Community is at the heart of everything Bayoh does. It’s the reason she decided to try and open an IHOP franchise at such a young age. She says growing up in Irvington, New Jersey, there wasn’t much in the way of dining options, describing the area as a “food desert.” In hopes of offering the community more, she headed out to seek a loan to help open her first IHOP.
It would take seven trips to seven different banks before Bayoh was able to secure the capital to get operations off the ground. She says one of the biggest challenges was convincing banks to give a young, Black, immigrant entrepreneur a $2.5 million loan.
“They had all sorts of reasons why they turned me down,” she says. “That was hard for me because the passion was there and the community [Irvington] needed it.”
Bayoh opened the doors to her first IHOP at 27. Irvington had one more dining option, but she wasn’t satisfied.
Bayoh wanted to give her community even more agency when it came time to eat, so she did something unconventional.
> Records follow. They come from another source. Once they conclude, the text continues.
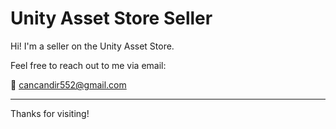 # Unity Asset Store Seller

Hi! I'm a seller on the Unity Asset Store.

Feel free to reach out to me via email:

📧 [cancandir552@gmail.com](mailto:cancandir552@gmail.com)

---

Thanks for visiting!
She started adding her own recipes and menu items to the existing IHOP lineup in an effort to expand her customers' options.
What started off as a supplementary pot of grits to accommodate a regular turned into a handful of recipes revolving around soul food that became mainstays on the daily menu.
Items like chicken and waffles, collard greens, and cornbread were added at the request of community members who frequented the IHOP she ran. The newly added menu items became some of the top-selling dishes week after week, and Bayoh knew she was on to something.
The pop-up items would eventually be removed from the menu after some back-and-forth with corporate, but the success gave Bayoh the inspiration she needed to branch out. She says she spent time traveling across the country to different soul food restaurants.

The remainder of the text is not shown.